How to complete this task »
Although the data below holds other lines too, output only those from the line with "- [Aspect](https://www.aspect.com/) uses" up to and including the line with "- [Banzai Cloud](https://banzaicloud.com)", exactly as they appear.

Given records START

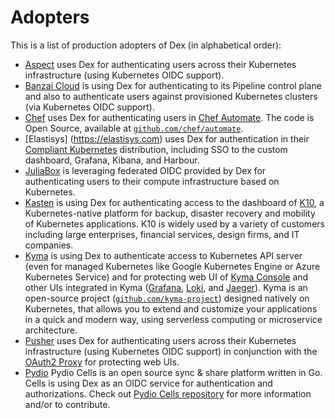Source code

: # Adopters

This is a list of production adopters of Dex (in alphabetical order):

- [Aspect](https://www.aspect.com/) uses Dex for authenticating users across their Kubernetes infrastructure (using Kubernetes OIDC support).
- [Banzai Cloud](https://banzaicloud.com) is using Dex for authenticating to its Pipeline control plane and also to authenticate users against provisioned Kubernetes clusters (via Kubernetes OIDC support).
- [Chef](https://chef.io) uses Dex for authenticating users in [Chef Automate](https://automate.chef.io/). The code is Open Source, available at [`github.com/chef/automate`](https://github.com/chef/automate).
- [Elastisys] (https://elastisys.com) uses Dex for authentication in their [Compliant Kubernetes](https://compliantkubernetes.io) distribution, including SSO to the custom dashboard, Grafana, Kibana, and Harbour.
- [JuliaBox](https://juliabox.com/) is leveraging federated OIDC provided by Dex for authenticating users to their compute infrastructure based on Kubernetes.
- [Kasten](https://www.kasten.io) is using Dex for authenticating access to the dashboard of [K10](https://www.kasten.io/product/), a Kubernetes-native platform for backup, disaster recovery and mobility of Kubernetes applications. K10 is widely used by a variety of customers including large enterprises, financial services, design firms, and IT companies.
- [Kyma](https://kyma-project.io) is using Dex to authenticate access to Kubernetes API server (even for managed Kubernetes like Google Kubernetes Engine or Azure Kubernetes Service) and for protecting web UI of [Kyma Console](https://github.com/kyma-project/console) and other UIs integrated in Kyma ([Grafana](https://github.com/grafana/grafana), [Loki](https://github.com/grafana/loki), and [Jaeger](https://github.com/jaegertracing/jaeger)). Kyma is an open-source project ([`github.com/kyma-project`](https://github.com/kyma-project/kyma)) designed natively on Kubernetes, that allows you to extend and customize your applications in a quick and modern way, using serverless computing or microservice architecture. 
- [Pusher](https://pusher.com) uses Dex for authenticating users across their Kubernetes infrastructure (using Kubernetes OIDC support) in conjunction with the [OAuth2 Proxy](https://github.com/pusher/oauth2_proxy) for protecting web UIs.
- [Pydio](https://pydio.com/) Pydio Cells is an open source sync & share platform written in Go. Cells is using Dex as an OIDC service for authentication and authorizations. Check out [Pydio Cells repository](https://github.com/pydio/cells) for more information and/or to contribute.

Given records END

Reply »
- [Aspect](https://www.aspect.com/) uses Dex for authenticating users across their Kubernetes infrastructure (using Kubernetes OIDC support).
- [Banzai Cloud](https://banzaicloud.com) is using Dex for authenticating to its Pipeline control plane and also to authenticate users against provisioned Kubernetes clusters (via Kubernetes OIDC support).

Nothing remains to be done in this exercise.